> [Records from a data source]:
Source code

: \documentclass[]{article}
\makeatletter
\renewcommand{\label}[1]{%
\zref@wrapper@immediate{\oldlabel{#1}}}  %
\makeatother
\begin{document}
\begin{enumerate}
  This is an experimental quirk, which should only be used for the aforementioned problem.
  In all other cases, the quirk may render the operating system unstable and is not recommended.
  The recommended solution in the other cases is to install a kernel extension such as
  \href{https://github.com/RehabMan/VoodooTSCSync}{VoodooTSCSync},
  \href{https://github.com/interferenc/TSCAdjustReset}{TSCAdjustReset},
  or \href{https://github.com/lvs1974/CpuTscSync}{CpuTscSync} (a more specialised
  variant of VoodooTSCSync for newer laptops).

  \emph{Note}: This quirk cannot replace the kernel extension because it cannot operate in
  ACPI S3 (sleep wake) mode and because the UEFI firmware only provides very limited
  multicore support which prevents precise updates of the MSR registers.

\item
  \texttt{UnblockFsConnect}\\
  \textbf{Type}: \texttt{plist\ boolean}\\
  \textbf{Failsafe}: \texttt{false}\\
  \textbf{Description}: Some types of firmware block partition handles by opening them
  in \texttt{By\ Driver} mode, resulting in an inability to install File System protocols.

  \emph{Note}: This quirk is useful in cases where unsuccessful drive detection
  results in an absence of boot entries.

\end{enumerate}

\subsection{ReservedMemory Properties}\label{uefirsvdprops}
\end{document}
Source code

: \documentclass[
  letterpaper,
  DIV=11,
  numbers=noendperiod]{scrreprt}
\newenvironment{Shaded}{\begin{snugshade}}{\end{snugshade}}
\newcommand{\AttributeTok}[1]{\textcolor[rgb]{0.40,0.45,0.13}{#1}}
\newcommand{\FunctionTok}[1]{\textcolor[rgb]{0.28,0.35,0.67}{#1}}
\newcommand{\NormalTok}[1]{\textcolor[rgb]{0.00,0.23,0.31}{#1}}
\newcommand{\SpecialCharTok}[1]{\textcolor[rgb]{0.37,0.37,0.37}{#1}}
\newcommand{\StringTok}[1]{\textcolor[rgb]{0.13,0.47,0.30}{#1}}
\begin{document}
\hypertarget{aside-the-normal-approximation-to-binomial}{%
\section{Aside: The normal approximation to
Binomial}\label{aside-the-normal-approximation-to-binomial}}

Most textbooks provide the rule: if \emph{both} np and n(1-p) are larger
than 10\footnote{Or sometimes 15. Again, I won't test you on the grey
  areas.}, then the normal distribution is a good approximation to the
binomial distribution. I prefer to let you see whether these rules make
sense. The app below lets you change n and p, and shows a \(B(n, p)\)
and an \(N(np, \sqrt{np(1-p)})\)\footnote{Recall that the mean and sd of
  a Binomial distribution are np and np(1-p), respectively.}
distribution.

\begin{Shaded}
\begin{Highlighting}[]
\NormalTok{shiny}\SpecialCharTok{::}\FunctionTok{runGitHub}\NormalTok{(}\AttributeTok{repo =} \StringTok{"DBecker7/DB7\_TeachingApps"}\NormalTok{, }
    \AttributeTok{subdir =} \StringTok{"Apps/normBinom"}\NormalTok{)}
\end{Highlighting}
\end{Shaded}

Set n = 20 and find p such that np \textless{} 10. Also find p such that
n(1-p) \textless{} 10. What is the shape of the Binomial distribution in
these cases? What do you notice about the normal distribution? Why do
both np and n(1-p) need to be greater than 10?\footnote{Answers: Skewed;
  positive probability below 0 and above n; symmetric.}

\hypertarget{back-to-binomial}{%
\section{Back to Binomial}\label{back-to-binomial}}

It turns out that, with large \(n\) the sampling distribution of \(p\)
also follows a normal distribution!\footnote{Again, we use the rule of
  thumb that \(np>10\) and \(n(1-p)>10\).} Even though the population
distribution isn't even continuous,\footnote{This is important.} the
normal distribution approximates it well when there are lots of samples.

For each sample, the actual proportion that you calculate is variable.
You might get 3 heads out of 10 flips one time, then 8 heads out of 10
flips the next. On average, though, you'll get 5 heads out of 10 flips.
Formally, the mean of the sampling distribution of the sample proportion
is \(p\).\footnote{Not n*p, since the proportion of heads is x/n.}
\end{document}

> [What to work on]: Give back, verbatim, the lines from the top of the entries above through the line containing "results in an absence of boot entries.".

> [Response to the exercise]:
Source code

: \documentclass[]{article}
\makeatletter
\renewcommand{\label}[1]{%
\zref@wrapper@immediate{\oldlabel{#1}}}  %
\makeatother
\begin{document}
\begin{enumerate}
  This is an experimental quirk, which should only be used for the aforementioned problem.
  In all other cases, the quirk may render the operating system unstable and is not recommended.
  The recommended solution in the other cases is to install a kernel extension such as
  \href{https://github.com/RehabMan/VoodooTSCSync}{VoodooTSCSync},
  \href{https://github.com/interferenc/TSCAdjustReset}{TSCAdjustReset},
  or \href{https://github.com/lvs1974/CpuTscSync}{CpuTscSync} (a more specialised
  variant of VoodooTSCSync for newer laptops).

  \emph{Note}: This quirk cannot replace the kernel extension because it cannot operate in
  ACPI S3 (sleep wake) mode and because the UEFI firmware only provides very limited
  multicore support which prevents precise updates of the MSR registers.

\item
  \texttt{UnblockFsConnect}\\
  \textbf{Type}: \texttt{plist\ boolean}\\
  \textbf{Failsafe}: \texttt{false}\\
  \textbf{Description}: Some types of firmware block partition handles by opening them
  in \texttt{By\ Driver} mode, resulting in an inability to install File System protocols.

  \emph{Note}: This quirk is useful in cases where unsuccessful drive detection
  results in an absence of boot entries.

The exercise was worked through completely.